▸ **TO DO**:
Within the records below, find each line that holds the string "simple", then copy it.

RECORD EXTRACTS START

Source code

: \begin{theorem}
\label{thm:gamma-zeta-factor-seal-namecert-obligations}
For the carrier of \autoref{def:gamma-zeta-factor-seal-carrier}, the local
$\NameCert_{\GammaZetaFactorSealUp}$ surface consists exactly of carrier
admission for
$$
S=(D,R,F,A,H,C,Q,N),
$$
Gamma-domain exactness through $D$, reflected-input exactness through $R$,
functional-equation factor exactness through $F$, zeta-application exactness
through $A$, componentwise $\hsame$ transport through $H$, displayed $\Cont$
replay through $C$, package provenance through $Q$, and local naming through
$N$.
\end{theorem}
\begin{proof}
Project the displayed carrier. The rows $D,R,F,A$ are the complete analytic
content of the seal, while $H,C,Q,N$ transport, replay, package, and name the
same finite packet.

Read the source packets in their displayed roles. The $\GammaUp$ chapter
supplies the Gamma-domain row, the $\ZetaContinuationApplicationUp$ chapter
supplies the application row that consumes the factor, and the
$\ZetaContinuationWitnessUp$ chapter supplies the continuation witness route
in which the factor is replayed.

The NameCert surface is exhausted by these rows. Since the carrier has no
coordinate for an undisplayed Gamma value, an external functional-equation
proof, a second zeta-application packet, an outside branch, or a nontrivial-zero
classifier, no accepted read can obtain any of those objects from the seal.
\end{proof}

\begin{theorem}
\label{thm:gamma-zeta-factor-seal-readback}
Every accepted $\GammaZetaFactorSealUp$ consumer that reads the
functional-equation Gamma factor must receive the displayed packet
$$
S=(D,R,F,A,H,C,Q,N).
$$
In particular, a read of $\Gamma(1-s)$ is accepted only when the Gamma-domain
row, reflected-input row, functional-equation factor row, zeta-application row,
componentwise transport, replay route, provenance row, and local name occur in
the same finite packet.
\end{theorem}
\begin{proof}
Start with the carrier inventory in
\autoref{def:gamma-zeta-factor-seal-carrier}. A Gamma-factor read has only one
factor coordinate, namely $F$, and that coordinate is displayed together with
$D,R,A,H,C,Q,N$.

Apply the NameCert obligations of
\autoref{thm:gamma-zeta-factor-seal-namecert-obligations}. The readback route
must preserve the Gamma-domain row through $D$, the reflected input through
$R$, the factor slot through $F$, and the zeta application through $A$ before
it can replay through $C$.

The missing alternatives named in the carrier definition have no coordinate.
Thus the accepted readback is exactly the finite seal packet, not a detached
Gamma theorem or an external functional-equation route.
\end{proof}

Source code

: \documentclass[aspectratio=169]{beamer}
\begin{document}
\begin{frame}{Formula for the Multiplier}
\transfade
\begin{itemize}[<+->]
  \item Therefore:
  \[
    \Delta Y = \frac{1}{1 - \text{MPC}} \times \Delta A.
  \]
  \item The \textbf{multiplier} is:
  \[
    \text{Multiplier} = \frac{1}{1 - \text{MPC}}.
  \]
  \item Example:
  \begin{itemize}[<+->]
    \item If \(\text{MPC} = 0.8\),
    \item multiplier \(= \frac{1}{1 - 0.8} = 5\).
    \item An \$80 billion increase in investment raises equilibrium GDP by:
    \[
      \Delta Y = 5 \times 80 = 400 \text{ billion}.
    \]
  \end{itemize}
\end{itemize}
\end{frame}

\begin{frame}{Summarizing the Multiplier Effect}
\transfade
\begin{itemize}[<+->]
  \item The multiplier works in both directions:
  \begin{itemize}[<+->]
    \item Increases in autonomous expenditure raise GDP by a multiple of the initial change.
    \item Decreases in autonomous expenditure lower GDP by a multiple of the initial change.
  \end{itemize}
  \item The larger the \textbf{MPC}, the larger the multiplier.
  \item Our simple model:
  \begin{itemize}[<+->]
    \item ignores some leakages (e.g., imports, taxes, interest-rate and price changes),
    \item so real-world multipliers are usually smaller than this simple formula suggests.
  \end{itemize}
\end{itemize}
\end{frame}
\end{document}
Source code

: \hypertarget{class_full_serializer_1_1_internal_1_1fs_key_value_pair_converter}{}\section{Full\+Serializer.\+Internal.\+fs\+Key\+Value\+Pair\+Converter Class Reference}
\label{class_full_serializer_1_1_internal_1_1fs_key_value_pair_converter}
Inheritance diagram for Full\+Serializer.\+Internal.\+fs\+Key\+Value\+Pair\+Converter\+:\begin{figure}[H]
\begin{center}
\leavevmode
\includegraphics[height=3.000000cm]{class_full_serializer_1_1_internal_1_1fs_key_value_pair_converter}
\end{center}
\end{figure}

RECORD EXTRACTS END

▸ **REPLY TO THE TASK**:
  \item Our simple model:
    \item so real-world multipliers are usually smaller than this simple formula suggests.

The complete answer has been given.